If you don’t have an ISAM configured with a web reverse proxy and advanced access control, then here’s a very good starting point for an article (including a link to a lab guide) that can get you to that point using containerized ISAM on Docker:
Of course make sure you build with ISAM 9.0.7 when doing this otherwise FIDO2 capabilities will not be available. I went through the lab guide linked in the above article myself (using Docker running on my Mac rather than a separate CentOS image), and will use that as the starting point for the FIDO2 exercises in this blog post. You should check if the following files contain reference to the 126.96.36.199
If not, chances are you have the wrong release from the github repo, so have a look for a v188.8.131.52 release.
Following the established conventions from the cookbook above, the following URL’s will be used for the remainder of these instructions, and it will be assumed you have them in a local hosts file that your browser will use:
- ISAM LMI: https://isam.iamlab.ibm.com
- Web Reverse Proxy: https://www.iamlab.ibm.com
To config FIDO2, follow these instructions. The diagram that follows should help.
- In the LMI, navigate to Secure Access Control -> FIDO2 Configuration, then Add New Relying Party.
www.iamlab.ibm.com for both the Display Name and Relying Party ID and press Next.
- On the Summary page, press Save.
- Deploy the Pending Changes, then also Publish the container configuration (Container Management -> Publish Configuration -> Submit).

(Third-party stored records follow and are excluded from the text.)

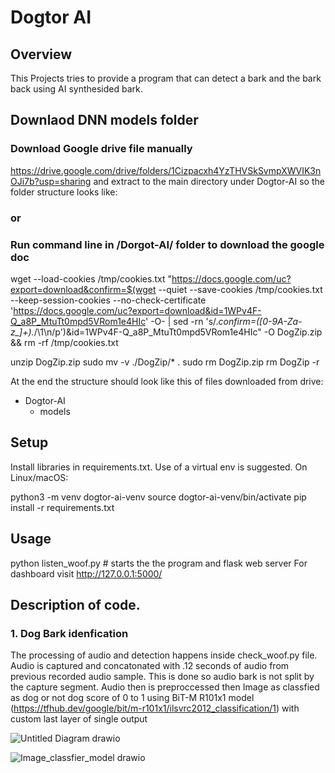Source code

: # Dogtor AI
## Overview
This Projects tries to provide a program that can detect a bark and the bark back using AI synthesided bark. 


## Downlaod DNN models folder
### Download Google drive file manually 
https://drive.google.com/drive/folders/1Cizpacxh4YzTHVSkSvmpXWVIK3nOJi7b?usp=sharing
and extract to the main directory under Dogtor-AI so the folder structure looks like:

### or 
### Run command line in /Dorgot-AI/ folder to download the google doc
wget --load-cookies /tmp/cookies.txt "https://docs.google.com/uc?export=download&confirm=$(wget --quiet --save-cookies /tmp/cookies.txt --keep-session-cookies --no-check-certificate 'https://docs.google.com/uc?export=download&id=1WPv4F-Q_a8P_MtuTt0mpd5VRom1e4HIc' -O- | sed -rn 's/.*confirm=([0-9A-Za-z_]+).*/\1\n/p')&id=1WPv4F-Q_a8P_MtuTt0mpd5VRom1e4HIc" -O DogZip.zip && rm -rf /tmp/cookies.txt

unzip DogZip.zip
sudo mv -v ./DogZip/* .
sudo rm DogZip.zip
rm DogZip -r
 
 At the end the structure should look like this of files downloaded from drive:
- Dogtor-AI
    - models


## Setup

Install libraries in requirements.txt. Use of a virtual env is suggested. On Linux/macOS:

python3 -m venv dogtor-ai-venv
source dogtor-ai-venv/bin/activate
pip install -r requirements.txt


## Usage
python listen_woof.py # starts the the program and flask web server
For dashboard visit http://127.0.0.1:5000/ 

## Description of code. 

### 1. Dog Bark idenfication
The processing of audio and detection happens inside check_woof.py file. 
Audio is captured and concatonated with .12 seconds of audio from previous recorded audio sample. This is done so audio bark is not split by the capture segment. Audio then is preproccessed then Image as classfied as dog or not dog score of 0 to 1  using BiT-M R101x1 model (https://tfhub.dev/google/bit/m-r101x1/ilsvrc2012_classification/1) with custom last layer of single output

![Untitled Diagram drawio](https://user-images.githubusercontent.com/85537933/181687285-7e8fcf16-184e-4234-b384-18006418ef5a.png)

![Image_classfier_model drawio](https://user-images.githubusercontent.com/85537933/181688253-36f4db77-0b63-40dc-b6e2-79474a9f96d7.png)

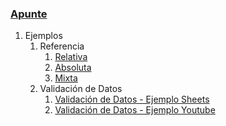 ### [Apunte](https://docs.google.com/spreadsheets/d/1xxQYGFh37KiMAdwIKkc2ZFeMwpTBRYCxjjtbuIVwhg0/edit#gid=210748986)

1. Ejemplos
    1. Referencia
        1. [Relativa](https://docs.google.com/spreadsheets/d/1xxQYGFh37KiMAdwIKkc2ZFeMwpTBRYCxjjtbuIVwhg0/edit#gid=903247812)
        2. [Absoluta](https://docs.google.com/spreadsheets/d/1xxQYGFh37KiMAdwIKkc2ZFeMwpTBRYCxjjtbuIVwhg0/edit#gid=2139645056)
        3. [Mixta](https://docs.google.com/spreadsheets/d/1xxQYGFh37KiMAdwIKkc2ZFeMwpTBRYCxjjtbuIVwhg0/edit#gid=0)
    3. Validación de Datos
        1. [Validación de Datos - Ejemplo Sheets](https://docs.google.com/spreadsheets/d/1xxQYGFh37KiMAdwIKkc2ZFeMwpTBRYCxjjtbuIVwhg0/edit#gid=1954330674)
        2. [Validación de Datos - Ejemplo Youtube](https://youtu.be/Pq9fessVNHs?t=58)


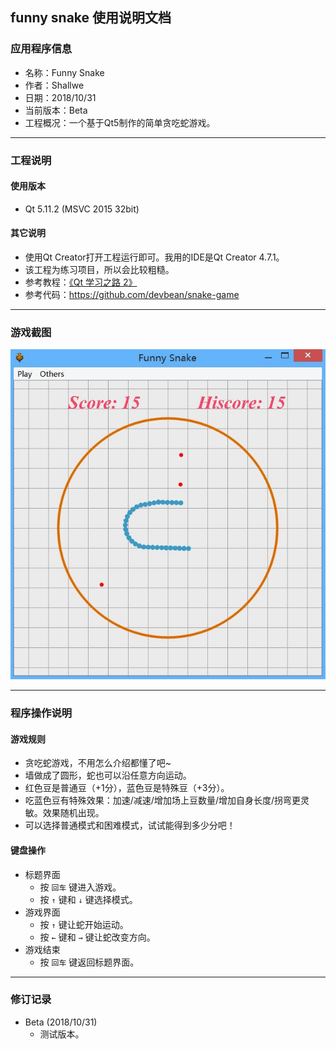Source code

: ## funny snake 使用说明文档

### 应用程序信息
- 名称：Funny Snake
- 作者：Shallwe
- 日期：2018/10/31
- 当前版本：Beta
- 工程概况：一个基于Qt5制作的简单贪吃蛇游戏。

- - - - - - -  
### 工程说明

#### 使用版本
- Qt 5.11.2 (MSVC 2015 32bit)

#### 其它说明
- 使用Qt Creator打开工程运行即可。我用的IDE是Qt Creator 4.7.1。
- 该工程为练习项目，所以会比较粗糙。
- 参考教程：[《Qt 学习之路 2》](https://www.devbean.net/2012/08/qt-study-road-2-catelog/)
- 参考代码：https://github.com/devbean/snake-game


- - - - - - -  
### 游戏截图
![](./demo.jpg)  
 

- - - - - - -  
### 程序操作说明

#### 游戏规则
- 贪吃蛇游戏，不用怎么介绍都懂了吧~
- 墙做成了圆形，蛇也可以沿任意方向运动。
- 红色豆是普通豆（+1分），蓝色豆是特殊豆（+3分）。
- 吃蓝色豆有特殊效果：加速/减速/增加场上豆数量/增加自身长度/拐弯更灵敏。效果随机出现。
- 可以选择普通模式和困难模式，试试能得到多少分吧！


#### 键盘操作
- 标题界面
    - 按 `回车` 键进入游戏。
    - 按 `↑` 键和 `↓` 键选择模式。
- 游戏界面
    - 按 `↑` 键让蛇开始运动。
    - 按 `←` 键和 `→` 键让蛇改变方向。
- 游戏结束
    - 按 `回车` 键返回标题界面。


- - - - - - -  
### 修订记录
- Beta (2018/10/31)  
    - 测试版本。
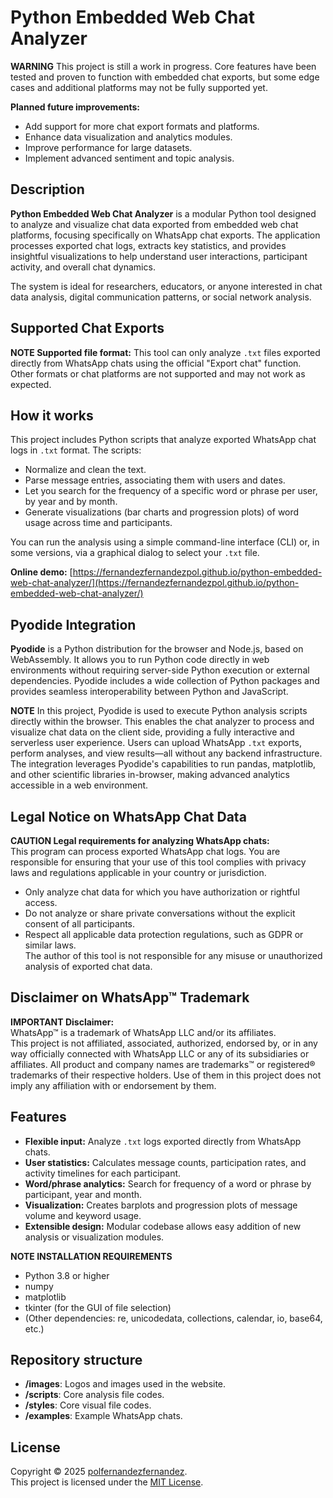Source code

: # Python Embedded Web Chat Analyzer

**WARNING** This project is still a work in progress. Core features have been tested and proven to function with embedded chat exports, but some edge cases and additional platforms may not be fully supported yet.  

**Planned future improvements:**
- Add support for more chat export formats and platforms.
- Enhance data visualization and analytics modules.
- Improve performance for large datasets.
- Implement advanced sentiment and topic analysis.

## Description

**Python Embedded Web Chat Analyzer** is a modular Python tool designed to analyze and visualize chat data exported from embedded web chat platforms, focusing specifically on WhatsApp chat exports. The application processes exported chat logs, extracts key statistics, and provides insightful visualizations to help understand user interactions, participant activity, and overall chat dynamics.

The system is ideal for researchers, educators, or anyone interested in chat data analysis, digital communication patterns, or social network analysis.

## Supported Chat Exports

**NOTE Supported file format:** This tool can only analyze `.txt` files exported directly from WhatsApp chats using the official "Export chat" function. Other formats or chat platforms are not supported and may not work as expected.

## How it works

This project includes Python scripts that analyze exported WhatsApp chat logs in `.txt` format. The scripts:
- Normalize and clean the text.
- Parse message entries, associating them with users and dates.
- Let you search for the frequency of a specific word or phrase per user, by year and by month.
- Generate visualizations (bar charts and progression plots) of word usage across time and participants.

You can run the analysis using a simple command-line interface (CLI) or, in some versions, via a graphical dialog to select your `.txt` file.

**Online demo:**
[https://fernandezfernandezpol.github.io/python-embedded-web-chat-analyzer/](https://fernandezfernandezpol.github.io/python-embedded-web-chat-analyzer/)

## Pyodide Integration

**Pyodide** is a Python distribution for the browser and Node.js, based on WebAssembly. It allows you to run Python code directly in web environments without requiring server-side Python execution or external dependencies. Pyodide includes a wide collection of Python packages and provides seamless interoperability between Python and JavaScript.

**NOTE** In this project, Pyodide is used to execute Python analysis scripts directly within the browser. This enables the chat analyzer to process and visualize chat data on the client side, providing a fully interactive and serverless user experience. Users can upload WhatsApp `.txt` exports, perform analyses, and view results—all without any backend infrastructure. The integration leverages Pyodide's capabilities to run pandas, matplotlib, and other scientific libraries in-browser, making advanced analytics accessible in a web environment.

## Legal Notice on WhatsApp Chat Data

**CAUTION Legal requirements for analyzing WhatsApp chats:**  
This program can process exported WhatsApp chat logs. You are responsible for ensuring that your use of this tool complies with privacy laws and regulations applicable in your country or jurisdiction.  
- Only analyze chat data for which you have authorization or rightful access.  
- Do not analyze or share private conversations without the explicit consent of all participants.  
- Respect all applicable data protection regulations, such as GDPR or similar laws.  
The author of this tool is not responsible for any misuse or unauthorized analysis of exported chat data.

## Disclaimer on WhatsApp™ Trademark

**IMPORTANT Disclaimer:**  
WhatsApp™ is a trademark of WhatsApp LLC and/or its affiliates.  
This project is not affiliated, associated, authorized, endorsed by, or in any way officially connected with WhatsApp LLC or any of its subsidiaries or affiliates. All product and company names are trademarks™ or registered® trademarks of their respective holders. Use of them in this project does not imply any affiliation with or endorsement by them.

## Features

- **Flexible input:** Analyze `.txt` logs exported directly from WhatsApp chats.
- **User statistics:** Calculates message counts, participation rates, and activity timelines for each participant.
- **Word/phrase analytics:** Search for frequency of a word or phrase by participant, year and month.
- **Visualization:** Creates barplots and progression plots of message volume and keyword usage.
- **Extensible design:** Modular codebase allows easy addition of new analysis or visualization modules.

**NOTE INSTALLATION REQUIREMENTS**
- Python 3.8 or higher
- numpy
- matplotlib
- tkinter (for the GUI of file selection)
- (Other dependencies: re, unicodedata, collections, calendar, io, base64, etc.)

## Repository structure

- **/images**: Logos and images used in the website.
- **/scripts**: Core analysis file codes.
- **/styles**: Core visual file codes.
- **/examples**: Example WhatsApp chats.

## License

Copyright © 2025 [polfernandezfernandez](https://github.com/fernandezfernandezpol).  
This project is licensed under the [MIT License](../LICENSE.md).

Allow the runtime a few seconds to restart after obtaining the latest configuration snapshot. You can monitor this with (assuming the docker-compose setup from the lab):
docker logs -f iamlab_isamruntime_1
Wait till you see:
CWWKF0011I: The server runtime is ready to run a smarter planet.
That’s it for a start. Pretty simply huh? Let’s try it out.
Using FIDO2 to register and test authenticator
ISAM comes with a built-in self-care management page (you can customize this or write your own) that you can use for FIDO2 registration management. Using a FIDO2-compatible browser such as Chrome, Edge or Firefox, visit it with:
emily / Passw0rd (this is a username/password from the lab guide).
Hopefully you have a compatible FIDO2 authenticator – I’m going to show you the experience with Chrome on my Mac using the touchbar, but you can try any FIDO2 authenticator you might have.
- Under the section titled “FIDO2/WebAuthn Registrations”, click on Register new authenticator.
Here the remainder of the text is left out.